**** Study material

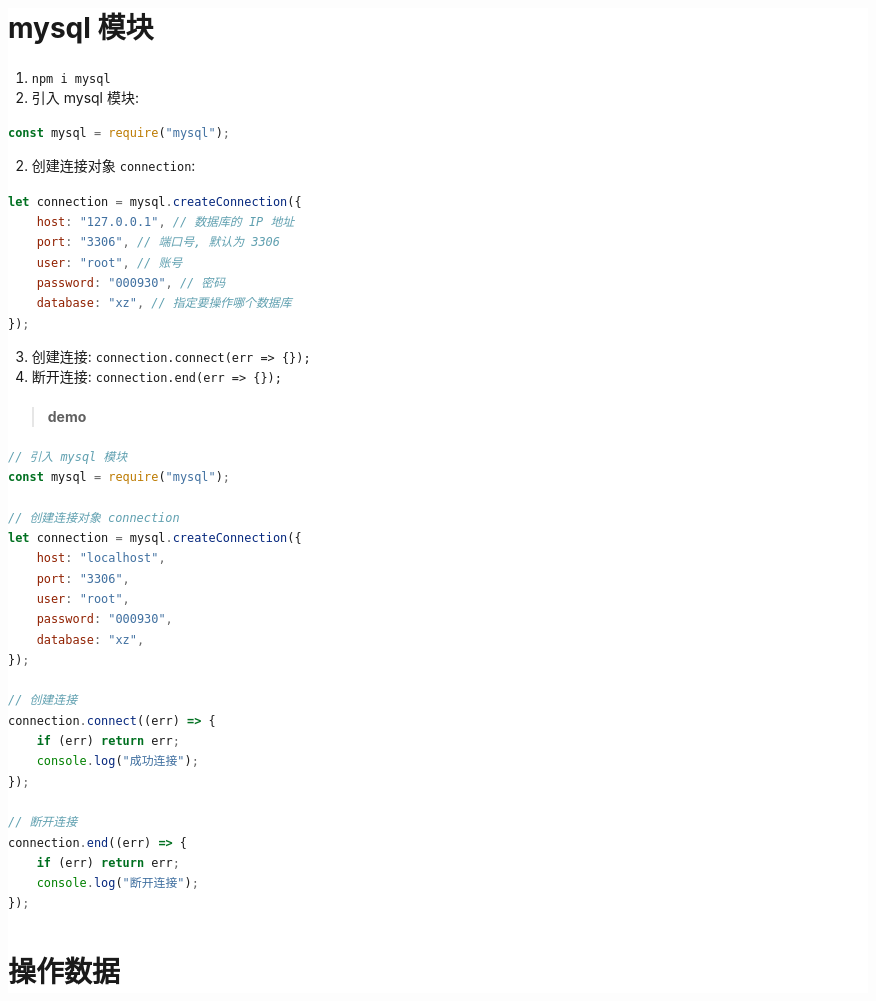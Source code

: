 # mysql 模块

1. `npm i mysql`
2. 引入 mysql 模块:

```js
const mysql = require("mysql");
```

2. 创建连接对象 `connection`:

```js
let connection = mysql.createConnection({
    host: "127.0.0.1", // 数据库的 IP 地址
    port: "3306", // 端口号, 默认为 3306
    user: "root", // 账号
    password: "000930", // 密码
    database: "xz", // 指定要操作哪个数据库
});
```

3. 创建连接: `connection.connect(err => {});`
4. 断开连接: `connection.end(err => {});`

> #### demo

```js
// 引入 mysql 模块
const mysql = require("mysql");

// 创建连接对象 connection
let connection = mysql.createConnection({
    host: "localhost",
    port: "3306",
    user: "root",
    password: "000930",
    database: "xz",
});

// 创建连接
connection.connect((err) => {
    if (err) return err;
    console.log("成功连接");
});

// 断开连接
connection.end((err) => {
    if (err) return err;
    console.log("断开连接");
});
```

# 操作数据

********

When a line in the records holds the string "mysql", copy that line.

: # mysql 模块
1. `npm i mysql`
2. 引入 mysql 模块:
const mysql = require("mysql");
let connection = mysql.createConnection({
// 引入 mysql 模块
const mysql = require("mysql");
let connection = mysql.createConnection({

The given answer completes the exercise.